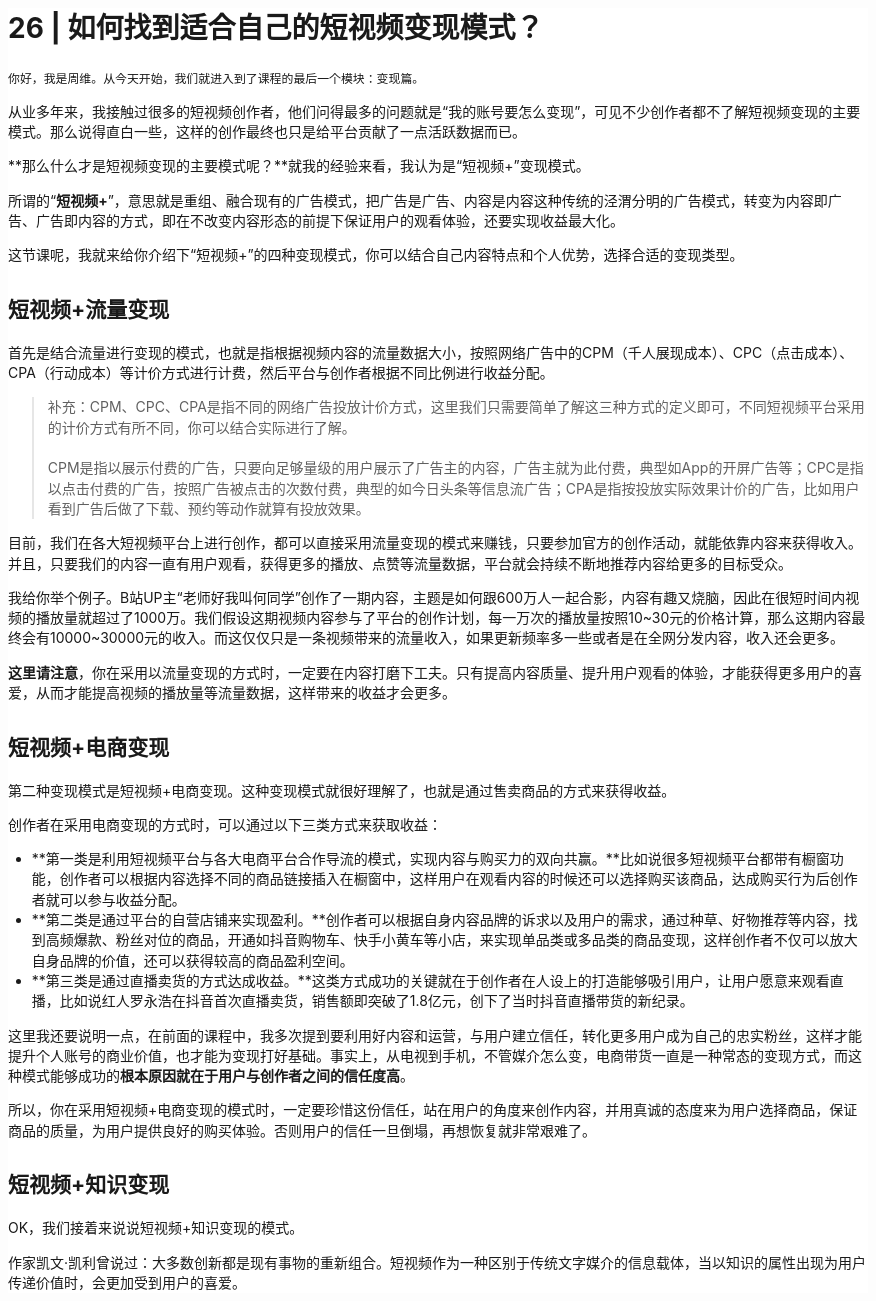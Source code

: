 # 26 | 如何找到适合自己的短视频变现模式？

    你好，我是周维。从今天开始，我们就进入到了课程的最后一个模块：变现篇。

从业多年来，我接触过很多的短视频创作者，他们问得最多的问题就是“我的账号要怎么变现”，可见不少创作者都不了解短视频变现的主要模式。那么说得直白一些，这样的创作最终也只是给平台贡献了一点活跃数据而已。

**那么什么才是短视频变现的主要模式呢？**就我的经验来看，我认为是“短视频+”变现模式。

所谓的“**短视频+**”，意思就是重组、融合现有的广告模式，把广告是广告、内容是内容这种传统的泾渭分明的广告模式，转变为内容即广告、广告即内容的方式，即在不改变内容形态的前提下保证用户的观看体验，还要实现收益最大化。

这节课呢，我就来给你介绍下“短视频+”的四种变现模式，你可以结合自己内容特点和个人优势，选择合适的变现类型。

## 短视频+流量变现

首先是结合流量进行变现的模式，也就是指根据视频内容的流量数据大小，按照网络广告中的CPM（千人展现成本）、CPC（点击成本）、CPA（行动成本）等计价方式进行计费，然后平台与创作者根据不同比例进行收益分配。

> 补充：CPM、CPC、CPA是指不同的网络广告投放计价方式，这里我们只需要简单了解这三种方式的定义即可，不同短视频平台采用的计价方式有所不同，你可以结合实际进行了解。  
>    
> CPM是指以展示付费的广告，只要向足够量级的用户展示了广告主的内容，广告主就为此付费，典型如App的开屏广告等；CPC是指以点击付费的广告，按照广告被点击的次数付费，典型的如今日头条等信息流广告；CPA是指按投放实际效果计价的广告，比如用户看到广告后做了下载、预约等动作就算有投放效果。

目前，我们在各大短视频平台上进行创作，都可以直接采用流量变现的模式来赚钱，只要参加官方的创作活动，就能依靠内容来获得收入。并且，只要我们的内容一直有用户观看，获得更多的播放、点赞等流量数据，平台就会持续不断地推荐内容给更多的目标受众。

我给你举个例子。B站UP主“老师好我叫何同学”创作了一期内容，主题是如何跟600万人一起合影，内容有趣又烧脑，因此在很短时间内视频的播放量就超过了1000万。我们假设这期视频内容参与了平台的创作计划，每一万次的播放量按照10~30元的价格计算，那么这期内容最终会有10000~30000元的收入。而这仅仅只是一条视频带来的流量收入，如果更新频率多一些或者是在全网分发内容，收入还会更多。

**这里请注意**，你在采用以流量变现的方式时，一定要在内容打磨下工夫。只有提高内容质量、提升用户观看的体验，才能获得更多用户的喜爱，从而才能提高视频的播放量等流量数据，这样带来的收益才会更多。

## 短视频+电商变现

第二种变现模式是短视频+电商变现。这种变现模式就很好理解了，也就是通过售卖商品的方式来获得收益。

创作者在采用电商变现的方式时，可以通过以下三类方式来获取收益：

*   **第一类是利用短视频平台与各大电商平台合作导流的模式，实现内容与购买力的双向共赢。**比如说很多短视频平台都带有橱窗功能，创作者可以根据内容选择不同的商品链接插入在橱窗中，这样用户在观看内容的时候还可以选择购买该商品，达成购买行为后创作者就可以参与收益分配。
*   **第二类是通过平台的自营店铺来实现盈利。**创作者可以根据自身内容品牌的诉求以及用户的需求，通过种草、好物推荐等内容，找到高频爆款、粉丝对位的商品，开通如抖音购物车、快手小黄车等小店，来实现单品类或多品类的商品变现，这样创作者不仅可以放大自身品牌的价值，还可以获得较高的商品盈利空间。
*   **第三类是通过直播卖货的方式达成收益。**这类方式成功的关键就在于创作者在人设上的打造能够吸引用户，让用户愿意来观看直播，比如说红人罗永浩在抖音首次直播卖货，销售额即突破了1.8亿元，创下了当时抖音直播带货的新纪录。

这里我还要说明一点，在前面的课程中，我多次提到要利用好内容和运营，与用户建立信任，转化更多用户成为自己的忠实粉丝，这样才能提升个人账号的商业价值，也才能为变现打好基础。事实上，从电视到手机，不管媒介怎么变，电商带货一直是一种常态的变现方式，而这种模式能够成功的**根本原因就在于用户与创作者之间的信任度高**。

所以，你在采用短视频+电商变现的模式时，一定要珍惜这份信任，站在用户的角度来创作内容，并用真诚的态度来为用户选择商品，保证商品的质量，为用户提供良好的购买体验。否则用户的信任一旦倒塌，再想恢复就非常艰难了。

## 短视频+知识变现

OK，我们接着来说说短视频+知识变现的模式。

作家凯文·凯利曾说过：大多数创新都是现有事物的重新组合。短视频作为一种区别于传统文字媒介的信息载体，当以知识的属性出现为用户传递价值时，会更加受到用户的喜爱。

-----

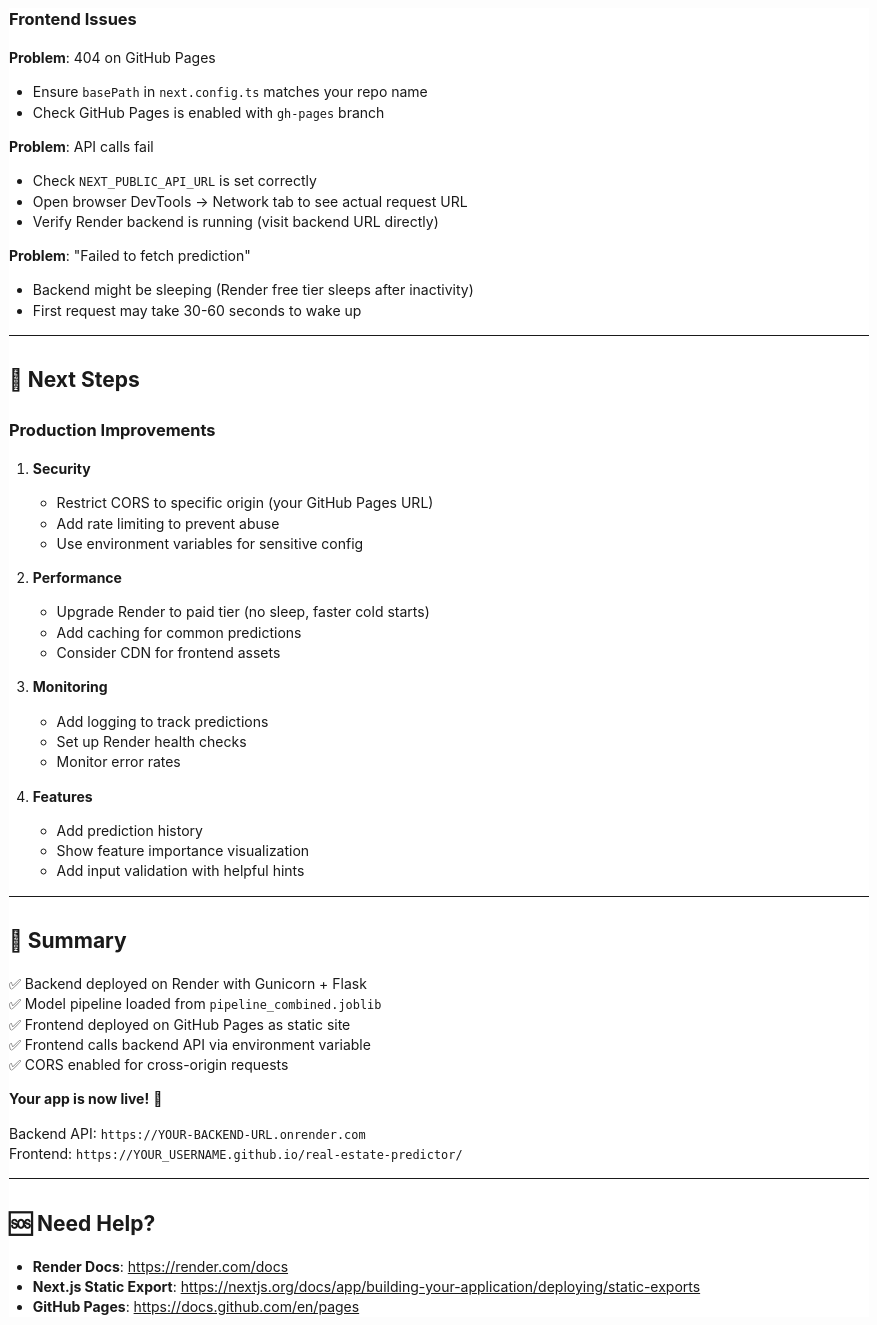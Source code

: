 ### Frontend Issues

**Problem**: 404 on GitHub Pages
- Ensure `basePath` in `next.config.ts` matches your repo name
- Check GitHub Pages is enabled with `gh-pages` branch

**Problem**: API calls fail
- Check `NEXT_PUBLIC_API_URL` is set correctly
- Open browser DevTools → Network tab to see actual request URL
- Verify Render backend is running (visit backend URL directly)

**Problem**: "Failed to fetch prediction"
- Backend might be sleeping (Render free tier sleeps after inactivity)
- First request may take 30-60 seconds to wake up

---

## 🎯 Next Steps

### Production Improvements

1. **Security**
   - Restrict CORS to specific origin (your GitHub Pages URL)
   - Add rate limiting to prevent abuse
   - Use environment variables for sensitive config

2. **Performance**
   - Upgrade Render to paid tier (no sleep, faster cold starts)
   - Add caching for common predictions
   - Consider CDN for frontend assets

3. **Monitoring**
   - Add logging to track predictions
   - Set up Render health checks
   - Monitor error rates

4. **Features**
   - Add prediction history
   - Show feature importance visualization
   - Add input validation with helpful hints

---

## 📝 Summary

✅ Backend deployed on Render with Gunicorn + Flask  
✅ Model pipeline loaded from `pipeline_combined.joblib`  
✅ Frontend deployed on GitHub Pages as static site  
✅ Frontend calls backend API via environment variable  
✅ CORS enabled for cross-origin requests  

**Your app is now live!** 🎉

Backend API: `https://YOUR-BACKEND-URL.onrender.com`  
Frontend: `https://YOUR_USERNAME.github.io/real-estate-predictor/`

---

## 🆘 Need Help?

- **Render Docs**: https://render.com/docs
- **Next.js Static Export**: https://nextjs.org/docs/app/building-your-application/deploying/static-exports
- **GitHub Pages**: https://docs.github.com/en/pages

-----

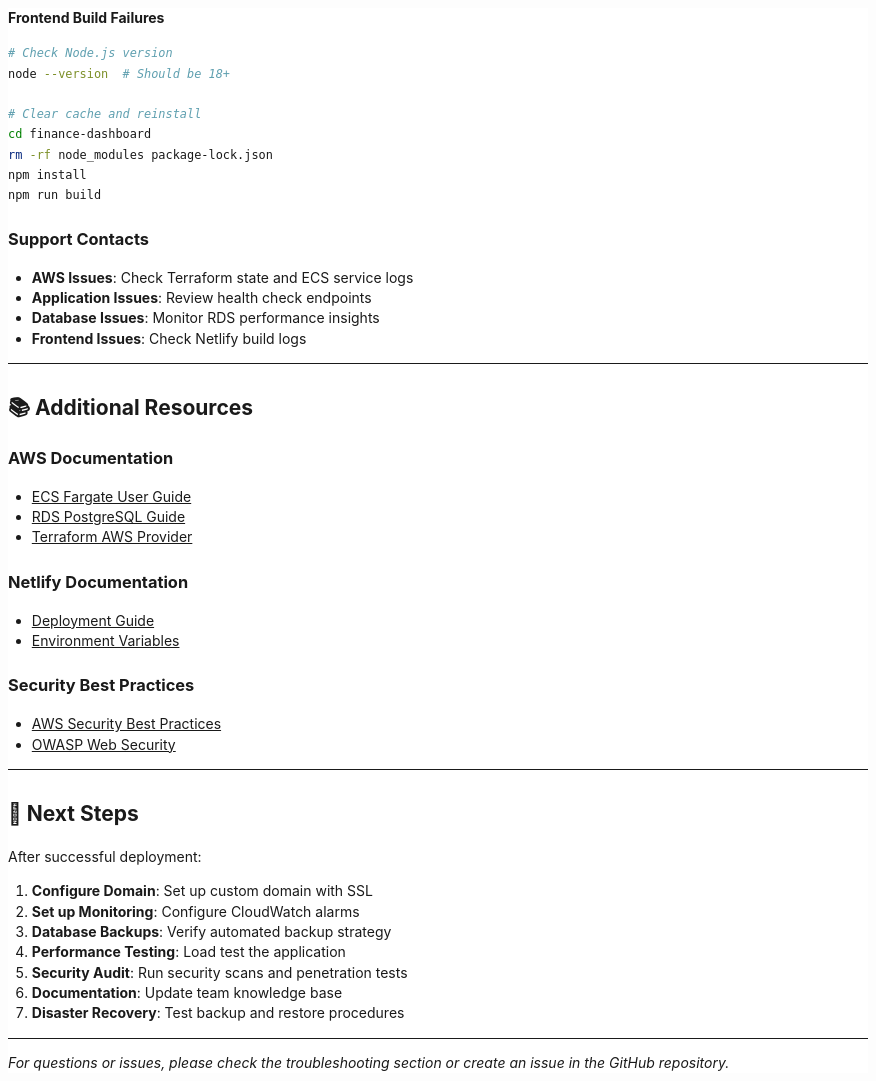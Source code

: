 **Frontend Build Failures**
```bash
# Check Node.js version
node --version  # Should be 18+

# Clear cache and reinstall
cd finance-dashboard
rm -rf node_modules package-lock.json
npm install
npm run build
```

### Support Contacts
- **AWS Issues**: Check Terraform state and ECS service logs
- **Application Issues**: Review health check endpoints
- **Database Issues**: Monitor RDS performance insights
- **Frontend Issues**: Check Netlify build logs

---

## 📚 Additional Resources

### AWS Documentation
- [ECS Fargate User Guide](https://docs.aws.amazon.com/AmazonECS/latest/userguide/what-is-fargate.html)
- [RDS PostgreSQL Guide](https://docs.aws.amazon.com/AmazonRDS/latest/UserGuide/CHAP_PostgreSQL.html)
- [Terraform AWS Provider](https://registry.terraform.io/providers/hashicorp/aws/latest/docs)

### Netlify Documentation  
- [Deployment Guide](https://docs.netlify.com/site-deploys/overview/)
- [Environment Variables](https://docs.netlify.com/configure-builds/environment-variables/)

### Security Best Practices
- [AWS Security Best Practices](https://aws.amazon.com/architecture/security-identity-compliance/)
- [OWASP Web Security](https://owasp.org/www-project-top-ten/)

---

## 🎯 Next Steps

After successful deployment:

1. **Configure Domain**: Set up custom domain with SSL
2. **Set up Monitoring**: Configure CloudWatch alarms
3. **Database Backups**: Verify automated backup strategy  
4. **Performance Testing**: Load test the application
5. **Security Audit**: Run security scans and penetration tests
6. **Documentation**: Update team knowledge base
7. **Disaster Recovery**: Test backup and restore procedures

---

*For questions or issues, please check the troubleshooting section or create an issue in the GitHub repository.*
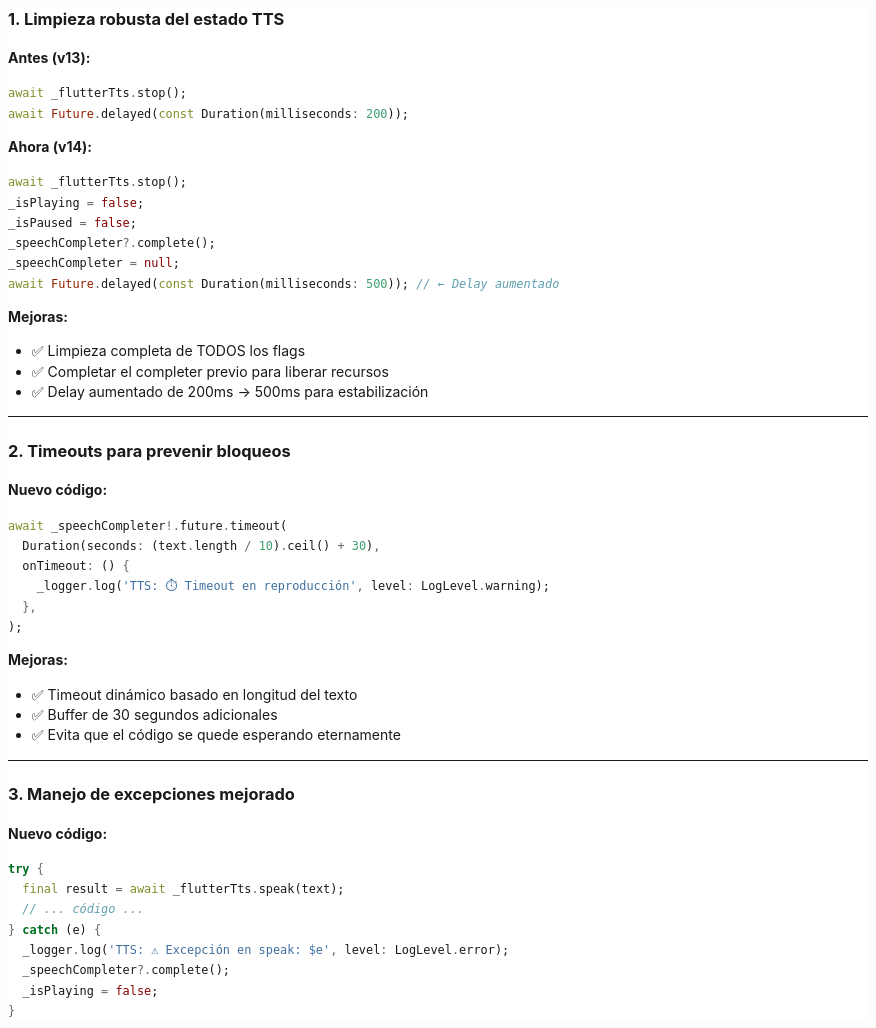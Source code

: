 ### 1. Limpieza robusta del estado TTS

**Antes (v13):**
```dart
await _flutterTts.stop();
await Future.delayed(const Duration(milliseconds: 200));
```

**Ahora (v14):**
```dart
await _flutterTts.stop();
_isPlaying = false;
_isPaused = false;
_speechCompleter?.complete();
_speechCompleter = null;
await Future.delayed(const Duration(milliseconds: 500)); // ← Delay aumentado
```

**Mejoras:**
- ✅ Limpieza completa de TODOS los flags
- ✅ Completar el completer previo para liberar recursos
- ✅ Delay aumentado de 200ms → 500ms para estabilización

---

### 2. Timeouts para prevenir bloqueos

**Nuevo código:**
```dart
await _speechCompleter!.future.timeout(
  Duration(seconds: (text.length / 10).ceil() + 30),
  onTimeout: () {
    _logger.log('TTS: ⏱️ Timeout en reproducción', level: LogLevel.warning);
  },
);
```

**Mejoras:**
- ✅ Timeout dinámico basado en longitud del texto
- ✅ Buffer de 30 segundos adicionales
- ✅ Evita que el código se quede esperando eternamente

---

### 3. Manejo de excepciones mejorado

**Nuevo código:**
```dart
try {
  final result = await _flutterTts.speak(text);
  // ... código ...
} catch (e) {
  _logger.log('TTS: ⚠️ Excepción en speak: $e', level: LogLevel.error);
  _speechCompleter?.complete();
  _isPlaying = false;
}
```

-----

• Aim of the exercise
Taking the listing above as the source, transcribe only the lines starting at the line with "### Frontend Issues" and going through the line with "Model pipeline loaded", unaltered and with both ends included.

• Problem solution
: ### Frontend Issues

**Problem**: 404 on GitHub Pages
- Ensure `basePath` in `next.config.ts` matches your repo name
- Check GitHub Pages is enabled with `gh-pages` branch

**Problem**: API calls fail
- Check `NEXT_PUBLIC_API_URL` is set correctly
- Open browser DevTools → Network tab to see actual request URL
- Verify Render backend is running (visit backend URL directly)

**Problem**: "Failed to fetch prediction"
- Backend might be sleeping (Render free tier sleeps after inactivity)
- First request may take 30-60 seconds to wake up

---

## 🎯 Next Steps

### Production Improvements

1. **Security**
   - Restrict CORS to specific origin (your GitHub Pages URL)
   - Add rate limiting to prevent abuse
   - Use environment variables for sensitive config

2. **Performance**
   - Upgrade Render to paid tier (no sleep, faster cold starts)
   - Add caching for common predictions
   - Consider CDN for frontend assets

3. **Monitoring**
   - Add logging to track predictions
   - Set up Render health checks
   - Monitor error rates

4. **Features**
   - Add prediction history
   - Show feature importance visualization
   - Add input validation with helpful hints

---

## 📝 Summary

✅ Backend deployed on Render with Gunicorn + Flask  
✅ Model pipeline loaded from `pipeline_combined.joblib`  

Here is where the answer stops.